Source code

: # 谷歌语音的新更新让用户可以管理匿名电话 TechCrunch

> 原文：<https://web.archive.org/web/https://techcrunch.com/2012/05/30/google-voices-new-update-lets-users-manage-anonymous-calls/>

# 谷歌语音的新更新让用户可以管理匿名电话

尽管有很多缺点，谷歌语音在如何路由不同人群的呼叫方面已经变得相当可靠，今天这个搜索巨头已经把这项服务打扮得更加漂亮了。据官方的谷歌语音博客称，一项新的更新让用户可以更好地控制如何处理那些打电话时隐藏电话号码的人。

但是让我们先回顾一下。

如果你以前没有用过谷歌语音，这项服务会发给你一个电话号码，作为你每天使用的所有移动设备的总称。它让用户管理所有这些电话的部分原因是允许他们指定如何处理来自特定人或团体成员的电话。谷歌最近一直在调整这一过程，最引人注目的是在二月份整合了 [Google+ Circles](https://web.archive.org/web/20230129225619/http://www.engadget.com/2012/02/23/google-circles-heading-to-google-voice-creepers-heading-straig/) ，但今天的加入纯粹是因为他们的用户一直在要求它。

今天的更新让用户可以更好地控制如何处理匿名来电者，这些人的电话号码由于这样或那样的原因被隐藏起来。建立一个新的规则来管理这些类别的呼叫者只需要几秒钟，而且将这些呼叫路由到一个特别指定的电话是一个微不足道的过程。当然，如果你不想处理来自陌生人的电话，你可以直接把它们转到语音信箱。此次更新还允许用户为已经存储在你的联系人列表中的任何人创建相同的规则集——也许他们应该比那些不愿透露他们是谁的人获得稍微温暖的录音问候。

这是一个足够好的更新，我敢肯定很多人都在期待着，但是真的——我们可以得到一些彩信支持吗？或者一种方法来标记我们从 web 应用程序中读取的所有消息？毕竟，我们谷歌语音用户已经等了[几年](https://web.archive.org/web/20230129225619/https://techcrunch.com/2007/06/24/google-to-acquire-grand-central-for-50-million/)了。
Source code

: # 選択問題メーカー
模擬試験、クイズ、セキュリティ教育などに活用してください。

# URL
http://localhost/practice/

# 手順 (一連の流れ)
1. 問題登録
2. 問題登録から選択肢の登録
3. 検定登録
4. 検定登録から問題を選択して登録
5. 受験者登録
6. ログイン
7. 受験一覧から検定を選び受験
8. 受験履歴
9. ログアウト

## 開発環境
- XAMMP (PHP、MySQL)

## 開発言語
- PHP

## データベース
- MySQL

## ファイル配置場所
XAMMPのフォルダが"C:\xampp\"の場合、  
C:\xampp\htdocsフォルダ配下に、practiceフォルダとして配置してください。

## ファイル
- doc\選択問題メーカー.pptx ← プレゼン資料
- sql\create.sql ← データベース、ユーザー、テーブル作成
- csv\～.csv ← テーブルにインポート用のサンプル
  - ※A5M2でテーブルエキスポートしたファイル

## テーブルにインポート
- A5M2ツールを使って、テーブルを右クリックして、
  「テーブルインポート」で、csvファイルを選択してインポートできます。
===
An exact repetition of the material above is required, from its first line through the line holding "尽管有很多缺点，谷歌语音在如", with nothing added.

-- ANSWER SPACE --
Source code

: # 谷歌语音的新更新让用户可以管理匿名电话 TechCrunch

> 原文：<https://web.archive.org/web/https://techcrunch.com/2012/05/30/google-voices-new-update-lets-users-manage-anonymous-calls/>

# 谷歌语音的新更新让用户可以管理匿名电话

尽管有很多缺点，谷歌语音在如何路由不同人群的呼叫方面已经变得相当可靠，今天这个搜索巨头已经把这项服务打扮得更加漂亮了。据官方的谷歌语音博客称，一项新的更新让用户可以更好地控制如何处理那些打电话时隐藏电话号码的人。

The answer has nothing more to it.